You are right in your hypothesis of where the objects are located. About usage,
It's horses for courses. There is no definite rule, it depends on the design & the type of functionality you want to implement. For example:
One may choose the pointer version to achieve lazy initialization or polymorphic behavior, neither of which is possible with global non pointer object approach.
Right. Declared variables go in the DataSegment. And they sit there for the life of the program. You cannot free them. You cannot reallocate them. In Windows, the DataSegment is a fixed size....if you put everything there you may run out of memory (at least it used to be this way).
I'm aware that questions about the stack vs. the heap have been asked several times, but I'm confused about one small aspect of choosing how to declare objects in C++.

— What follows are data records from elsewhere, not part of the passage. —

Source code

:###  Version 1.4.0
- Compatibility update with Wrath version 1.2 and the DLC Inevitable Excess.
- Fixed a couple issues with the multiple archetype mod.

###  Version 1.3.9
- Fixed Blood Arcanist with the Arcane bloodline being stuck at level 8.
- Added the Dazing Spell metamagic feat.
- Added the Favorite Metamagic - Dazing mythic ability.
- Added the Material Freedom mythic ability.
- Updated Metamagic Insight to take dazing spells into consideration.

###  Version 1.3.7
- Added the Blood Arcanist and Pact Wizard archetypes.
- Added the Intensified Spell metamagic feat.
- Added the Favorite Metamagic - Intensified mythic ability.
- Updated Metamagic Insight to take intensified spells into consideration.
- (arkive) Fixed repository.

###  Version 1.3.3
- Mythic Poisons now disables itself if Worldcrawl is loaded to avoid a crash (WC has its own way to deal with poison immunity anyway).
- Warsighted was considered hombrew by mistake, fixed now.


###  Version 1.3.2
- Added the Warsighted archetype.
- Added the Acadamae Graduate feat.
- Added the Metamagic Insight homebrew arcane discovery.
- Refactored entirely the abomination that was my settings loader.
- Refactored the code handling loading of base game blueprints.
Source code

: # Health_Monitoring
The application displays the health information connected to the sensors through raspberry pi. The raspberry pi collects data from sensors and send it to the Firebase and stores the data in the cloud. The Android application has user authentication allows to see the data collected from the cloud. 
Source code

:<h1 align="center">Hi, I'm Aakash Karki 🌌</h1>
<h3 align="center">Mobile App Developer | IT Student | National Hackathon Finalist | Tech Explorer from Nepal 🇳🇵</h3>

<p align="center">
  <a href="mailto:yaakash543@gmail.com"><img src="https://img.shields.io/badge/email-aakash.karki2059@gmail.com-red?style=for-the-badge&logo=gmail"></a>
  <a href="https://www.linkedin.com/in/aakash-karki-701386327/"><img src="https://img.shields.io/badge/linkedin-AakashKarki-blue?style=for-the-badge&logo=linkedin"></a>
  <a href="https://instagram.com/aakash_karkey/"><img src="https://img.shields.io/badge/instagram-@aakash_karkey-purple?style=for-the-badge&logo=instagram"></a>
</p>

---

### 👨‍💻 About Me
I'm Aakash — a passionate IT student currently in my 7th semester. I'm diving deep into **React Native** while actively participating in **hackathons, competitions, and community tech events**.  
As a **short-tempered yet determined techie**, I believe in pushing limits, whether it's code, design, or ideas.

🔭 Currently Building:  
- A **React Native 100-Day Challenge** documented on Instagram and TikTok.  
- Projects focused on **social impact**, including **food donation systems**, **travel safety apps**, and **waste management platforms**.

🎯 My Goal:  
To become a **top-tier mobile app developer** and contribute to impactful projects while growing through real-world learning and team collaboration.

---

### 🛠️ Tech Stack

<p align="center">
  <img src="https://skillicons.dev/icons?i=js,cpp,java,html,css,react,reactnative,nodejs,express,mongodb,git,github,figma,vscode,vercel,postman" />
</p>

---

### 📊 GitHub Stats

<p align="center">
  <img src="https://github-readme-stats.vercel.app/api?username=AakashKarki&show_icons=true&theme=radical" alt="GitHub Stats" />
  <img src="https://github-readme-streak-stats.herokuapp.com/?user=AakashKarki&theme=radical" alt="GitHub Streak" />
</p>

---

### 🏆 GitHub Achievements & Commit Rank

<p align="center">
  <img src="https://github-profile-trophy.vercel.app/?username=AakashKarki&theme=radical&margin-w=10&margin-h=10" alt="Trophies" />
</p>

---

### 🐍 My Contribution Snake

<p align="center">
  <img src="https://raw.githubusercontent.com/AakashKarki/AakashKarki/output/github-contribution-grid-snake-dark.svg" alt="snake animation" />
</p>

I understand that the heap--accessed with the "new" operator--is used for dynamic memory allocation. According to an answer to another question on Stack Overflow, "the heap is for storage of data where the lifetime of the storage cannot be determined ahead of time". The stack is faster than the heap, and seems to be used for variables of local scope, i.e., the variables are automatically deleted when the relevant section of code is completed. The stack also has a relatively limited amount of available space.
In my case, I know prior to runtime that I will need an array of pointers to exactly 500 objects of a particular class, and I know I will need to store the pointers and the objects throughout the duration of runtime. The heap doesn't make sense because I know beforehand how long I will need the memory and I know exactly how man objects I will need. The stack also doesn't make sense if it is limited in scope; plus, I don't know if it can actually hold all of my objects/pointers.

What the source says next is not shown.